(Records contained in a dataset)

——

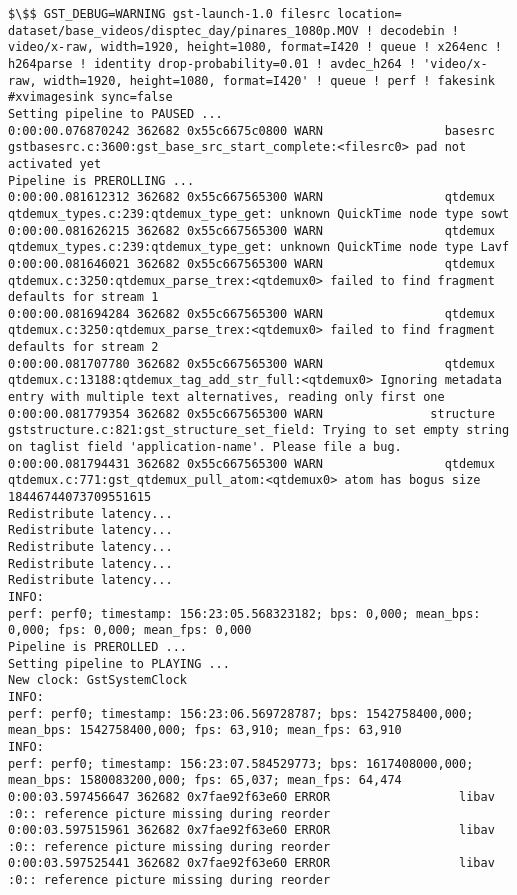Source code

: \documentclass[12pt,oneside]{book}
\begin{document}
\begin{lstlisting}
$\$$ GST_DEBUG=WARNING gst-launch-1.0 filesrc location= dataset/base_videos/disptec_day/pinares_1080p.MOV ! decodebin ! video/x-raw, width=1920, height=1080, format=I420 ! queue ! x264enc ! h264parse ! identity drop-probability=0.01 ! avdec_h264 ! 'video/x-raw, width=1920, height=1080, format=I420' ! queue ! perf ! fakesink #xvimagesink sync=false
Setting pipeline to PAUSED ...
0:00:00.076870242 362682 0x55c6675c0800 WARN                 basesrc gstbasesrc.c:3600:gst_base_src_start_complete:<filesrc0> pad not activated yet
Pipeline is PREROLLING ...
0:00:00.081612312 362682 0x55c667565300 WARN                 qtdemux qtdemux_types.c:239:qtdemux_type_get: unknown QuickTime node type sowt
0:00:00.081626215 362682 0x55c667565300 WARN                 qtdemux qtdemux_types.c:239:qtdemux_type_get: unknown QuickTime node type Lavf
0:00:00.081646021 362682 0x55c667565300 WARN                 qtdemux qtdemux.c:3250:qtdemux_parse_trex:<qtdemux0> failed to find fragment defaults for stream 1
0:00:00.081694284 362682 0x55c667565300 WARN                 qtdemux qtdemux.c:3250:qtdemux_parse_trex:<qtdemux0> failed to find fragment defaults for stream 2
0:00:00.081707780 362682 0x55c667565300 WARN                 qtdemux qtdemux.c:13188:qtdemux_tag_add_str_full:<qtdemux0> Ignoring metadata entry with multiple text alternatives, reading only first one
0:00:00.081779354 362682 0x55c667565300 WARN               structure gststructure.c:821:gst_structure_set_field: Trying to set empty string on taglist field 'application-name'. Please file a bug.
0:00:00.081794431 362682 0x55c667565300 WARN                 qtdemux qtdemux.c:771:gst_qtdemux_pull_atom:<qtdemux0> atom has bogus size 18446744073709551615
Redistribute latency...
Redistribute latency...
Redistribute latency...
Redistribute latency...
Redistribute latency...
INFO:
perf: perf0; timestamp: 156:23:05.568323182; bps: 0,000; mean_bps: 0,000; fps: 0,000; mean_fps: 0,000
Pipeline is PREROLLED ...
Setting pipeline to PLAYING ...
New clock: GstSystemClock
INFO:
perf: perf0; timestamp: 156:23:06.569728787; bps: 1542758400,000; mean_bps: 1542758400,000; fps: 63,910; mean_fps: 63,910
INFO:
perf: perf0; timestamp: 156:23:07.584529773; bps: 1617408000,000; mean_bps: 1580083200,000; fps: 65,037; mean_fps: 64,474
0:00:03.597456647 362682 0x7fae92f63e60 ERROR                  libav :0:: reference picture missing during reorder
0:00:03.597515961 362682 0x7fae92f63e60 ERROR                  libav :0:: reference picture missing during reorder
0:00:03.597525441 362682 0x7fae92f63e60 ERROR                  libav :0:: reference picture missing during reorder

\end{lstlisting}
\end{document}

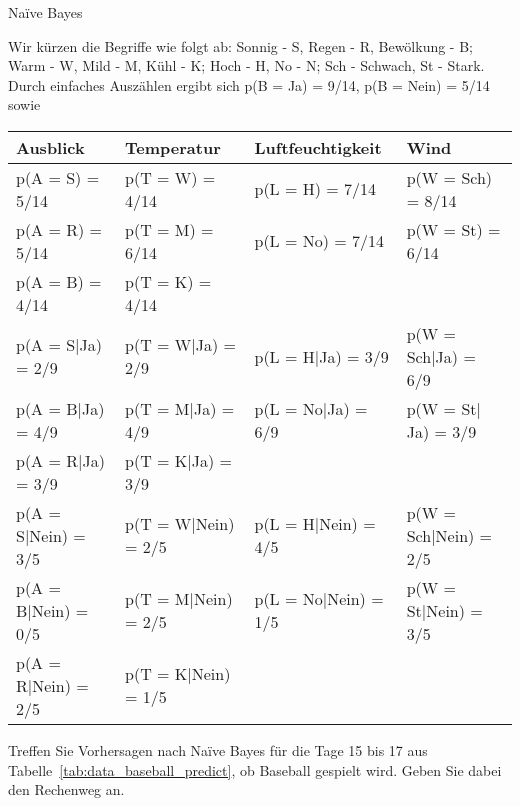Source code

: \begin{task}[credit=19]{Na\"ive Bayes}
\begin{subtask}[title=Wahrscheinlichkeiten,points=6]
\begin{solution}
Wir kürzen die Begriffe wie folgt ab: Sonnig - S, Regen - R, Bewölkung - B; Warm - W, Mild - M, Kühl - K; Hoch - H, No - N; Sch - Schwach, St - Stark. Durch einfaches Auszählen ergibt sich p(B = Ja) = 9/14, p(B = Nein) = 5/14 sowie
\begin{tabular}{l|l|l|l}
	Ausblick & Temperatur & Luftfeuchtigkeit & Wind \\ \hline
p(A = S) = 5/14 & p(T = W) = 4/14 & p(L = H) = 7/14 & p(W = Sch) = 8/14 \\
p(A = R) = 5/14 & p(T = M) = 6/14 & p(L = No) = 7/14 & p(W = St) = 6/14 \\
p(A = B) = 4/14 & p(T = K) = 4/14 &                 &                    \\ 
p(A = S|Ja) = 2/9 & p(T = W|Ja) = 2/9 & p(L = H|Ja) = 3/9 & p(W = Sch|Ja) = 6/9 \\
p(A = B|Ja) = 4/9 & p(T = M|Ja) = 4/9 & p(L = No|Ja) = 6/9 & p(W = St| Ja) = 3/9 \\
p(A = R|Ja) = 3/9 & p(T = K|Ja) = 3/9 &                   &                     \\ 
p(A = S|Nein) = 3/5 & p(T = W|Nein) = 2/5 & p(L = H|Nein) = 4/5 & p(W = Sch|Nein) = 2/5 \\
p(A = B|Nein) = 0/5 & p(T = M|Nein) = 2/5 & p(L = No|Nein) = 1/5 & p(W = St|Nein) = 3/5  \\
p(A = R|Nein) = 2/5 & p(T = K|Nein) = 1/5 &                     &                       
\end{tabular} 
\end{solution}

\end{subtask}

\begin{subtask}[points=9,title=Vorhersage]
Treffen Sie Vorhersagen nach Na\"ive Bayes für die Tage 15 bis 17 aus Tabelle~\ref{tab:data_baseball_predict}, ob Baseball gespielt wird.
Geben Sie dabei den Rechenweg an.


\end{subtask}
\end{task}
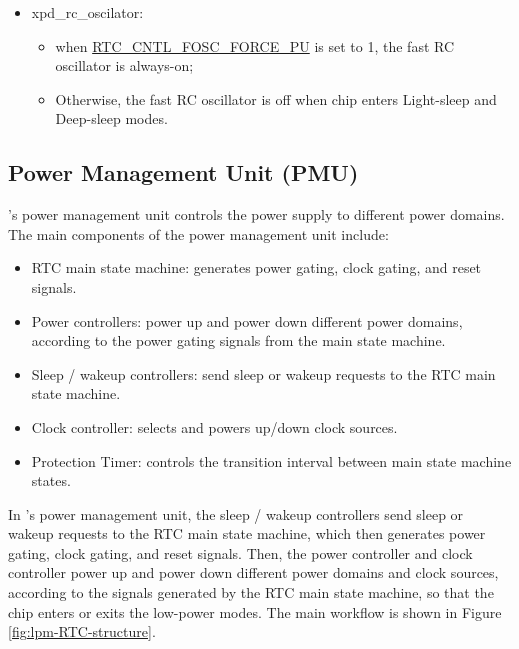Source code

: \documentclass[main\_\_EN.tex]{subfiles}
\begin{document}
\begin{tiplisting}
\begin{itemize}
\begin{itemize}
\begin{itemize}
        \end{itemize}
        \item xpd\_rc\_oscilator: 
        \begin{itemize}
            \item when \hyperref[fielddesc:RTCCNTLFOSCFORCEPU]{RTC\_CNTL\_FOSC\_FORCE\_PU} is set to 1, the fast RC oscillator is always-on;
            \item Otherwise, the fast RC oscillator is off when chip enters Light-sleep and Deep-sleep modes.
        \end{itemize}
    \end{itemize}
\end{itemize} 
\end{tiplisting}




\subsection{Power Management Unit (PMU)}

\chipname{}'s power management unit controls the power supply to different power domains. The main components of the power management unit include:

\begin{itemize}
    \item RTC main state machine: generates power gating, clock gating, and reset signals.
    \item Power controllers: power up and power down different power domains, according to the power gating signals from the main state machine.
    \item Sleep / wakeup controllers: send sleep or wakeup requests to the RTC main state machine.
    \item Clock controller: selects and powers up/down clock sources.
    \item Protection Timer: controls the transition interval between main state machine states.
\end{itemize}
In \chipname{}'s power management unit, the sleep / wakeup controllers send sleep or wakeup requests to the RTC main state machine, which then generates power gating, clock gating, and reset signals. Then, the power controller and clock controller power up and power down different power domains and clock sources, according to the signals generated by the RTC main state machine, so that the chip enters or exits the low-power modes. The main workflow is shown in Figure \ref{fig:lpm-RTC-structure}.
\end{document}
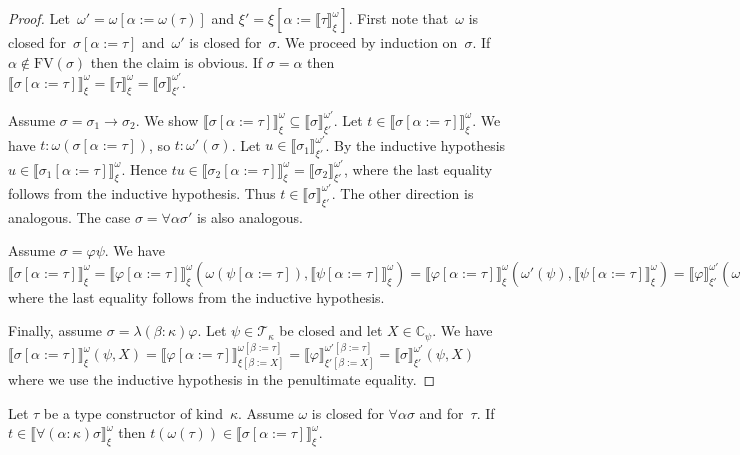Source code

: \documentclass[a4paper,UKenglish,cleveref,autoref,numberwithinsect]{lipics-v2019}
\theoremstyle{definition}
\newcommand{\arrtype}{\rightarrow}
\newcommand{\subst}[2]{#1:=#2}
\newcommand{\FV}{\mathrm{FV}}
\newcommand{\Tc}{\mathcal{T}}
\newcommand{\Cb}{\mathbb{C}}
\newcommand{\val}[3]{\ensuremath{\llbracket#1\rrbracket_{#2}^{#3}}}
\begin{document}
\begin{proof}
  Let~$\omega' = \omega[\subst{\alpha}{\omega(\tau)}]$ and $\xi' =
  \xi[\subst{\alpha}{\val{\tau}{\xi}{\omega}}]$. First note
  that~$\omega$ is closed for~$\sigma[\subst{\alpha}{\tau}]$
  and~$\omega'$ is closed for~$\sigma$. We proceed by induction
  on~$\sigma$. If $\alpha \notin \FV(\sigma)$ then the claim is
  obvious. If $\sigma = \alpha$ then
  $\val{\sigma[\subst{\alpha}{\tau}]}{\xi}{\omega} =
  \val{\tau}{\xi}{\omega} = \val{\sigma}{\xi'}{\omega'}$.

  Assume $\sigma = \sigma_1\arrtype\sigma_2$. We show
  $\val{\sigma[\subst{\alpha}{\tau}]}{\xi}{\omega} \subseteq
  \val{\sigma}{\xi'}{\omega'}$. Let $t \in
  \val{\sigma[\subst{\alpha}{\tau}]}{\xi}{\omega}$. We have $t :
  \omega(\sigma[\subst{\alpha}{\tau}])$, so $t : \omega'(\sigma)$. Let
  $u \in \val{\sigma_1}{\xi'}{\omega'}$. By the inductive hypothesis
  $u \in \val{\sigma_1[\subst{\alpha}{\tau}]}{\xi}{\omega}$. Hence $t
  u \in \val{\sigma_2[\subst{\alpha}{\tau}]}{\xi}{\omega} =
  \val{\sigma_2}{\xi'}{\omega'}$, where the last equality follows from
  the inductive hypothesis. Thus $t \in
  \val{\sigma}{\xi'}{\omega'}$. The other direction is analogous. The
  case $\sigma = \forall\alpha\sigma'$ is also analogous.

  Assume $\sigma = \varphi\psi$. We have
  $\val{\sigma[\subst{\alpha}{\tau}]}{\xi}{\omega} =
  \val{\varphi[\subst{\alpha}{\tau}]}{\xi}{\omega}(\omega(\psi[\subst{\alpha}{\tau}]),
  \val{\psi[\subst{\alpha}{\tau}]}{\xi}{\omega}) =
  \val{\varphi[\subst{\alpha}{\tau}]}{\xi}{\omega}(\omega'(\psi),
  \val{\psi[\subst{\alpha}{\tau}]}{\xi}{\omega}) =
  \val{\varphi}{\xi'}{\omega'}(\omega'(\psi),
  \val{\psi}{\xi'}{\omega'})$ where the last equality follows from the
  inductive hypothesis.

  Finally, assume $\sigma = \lambda(\beta:\kappa)\varphi$. Let $\psi
  \in \Tc_\kappa$ be closed and let $X \in \Cb_\psi$. We have
  $\val{\sigma[\subst{\alpha}{\tau}]}{\xi}{\omega}(\psi,X) =
  \val{\varphi[\subst{\alpha}{\tau}]}{\xi[\subst{\beta}{X}]}{\omega[\subst{\beta}{\tau}]}
  =
  \val{\varphi}{\xi'[\subst{\beta}{X}]}{\omega'[\subst{\beta}{\tau}]}
  = \val{\sigma}{\xi'}{\omega'}(\psi,X)$ where we use the inductive
  hypothesis in the penultimate equality.
\end{proof}

\begin{lemma}\label{lem_forall}
  Let $\tau$ be a type constructor of kind~$\kappa$. Assume $\omega$
  is closed for $\forall\alpha\sigma$ and for~$\tau$. If $t \in
  \val{\forall(\alpha:\kappa)\sigma}{\xi}{\omega}$ then $t
  (\omega(\tau)) \in \val{\sigma[\subst{\alpha}{\tau}]}{\xi}{\omega}$.
\end{lemma}
\end{document}
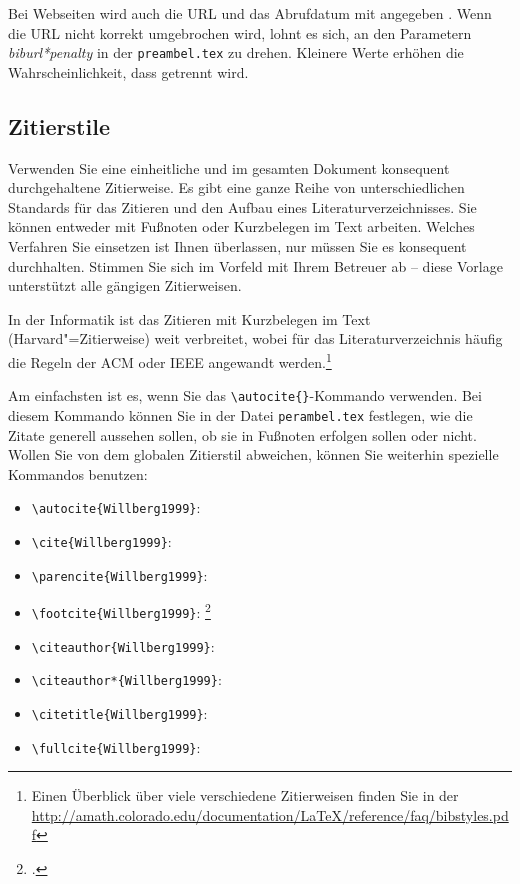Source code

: Bei Webseiten wird auch die URL und das Abrufdatum mit angegeben \parencite{Gao2017}. Wenn die URL nicht korrekt umgebrochen wird, lohnt es sich, an den Parametern \textit{biburl*penalty} in der \texttt{preambel.tex} zu drehen. Kleinere Werte erhöhen die Wahrscheinlichkeit, dass getrennt wird.

\subsection{Zitierstile}

Verwenden Sie eine einheitliche und im gesamten Dokument konsequent durchgehaltene Zitierweise. Es gibt eine ganze Reihe von unterschiedlichen Standards für das Zitieren und den Aufbau eines Literaturverzeichnisses. Sie können entweder mit Fußnoten oder Kurzbelegen im Text arbeiten. Welches Verfahren Sie einsetzen ist Ihnen überlassen, nur müssen Sie es konsequent durchhalten. Stimmen Sie sich im Vorfeld mit Ihrem Betreuer ab -- diese Vorlage unterstützt alle gängigen Zitierweisen.

In der Informatik ist das Zitieren mit Kurzbelegen im Text (Harvard"=Zitierweise) weit verbreitet, wobei für das Literaturverzeichnis häufig die Regeln der \acs{ACM} oder \acs{IEEE} angewandt werden.\footnote{Einen Überblick über viele verschiedene Zitierweisen finden Sie in der \url{http://amath.colorado.edu/documentation/LaTeX/reference/faq/bibstyles.pdf}}

Am einfachsten ist es, wenn Sie das \verb+\autocite{}+-Kommando verwenden. Bei diesem Kommando können Sie in der Datei \texttt{perambel.tex} festlegen, wie die Zitate generell aussehen sollen, \zb{} ob sie in Fußnoten erfolgen sollen oder nicht. Wollen Sie von dem globalen Zitierstil abweichen, können Sie weiterhin spezielle Kommandos benutzen:

\begin{itemize}
	\item \verb+\autocite{Willberg1999}+: \autocite{Willberg1999}
	\item \verb+\cite{Willberg1999}+: \cite{Willberg1999}
	\item \verb+\parencite{Willberg1999}+: \parencite{Willberg1999}
	\item \verb+\footcite{Willberg1999}+: \footcite{Willberg1999}
	\item \verb+\citeauthor{Willberg1999}+: \citeauthor{Willberg1999}
	\item \verb+\citeauthor*{Willberg1999}+: \citeauthor*{Willberg1999}
	\item \verb++: \citetitle{Willberg1999}
	\item \verb++: \fullcite{Willberg1999}
\end{itemize}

——

Please filter the entries above down to the lines holding "documentclass" and copy them.

• **SOLUTION**:
: \documentclass[12pt,oneside]{book}
: \documentclass[main\_\_EN.tex]{subfiles}
: \documentclass[a4paper,UKenglish,cleveref,autoref,numberwithinsect]{lipics-v2019}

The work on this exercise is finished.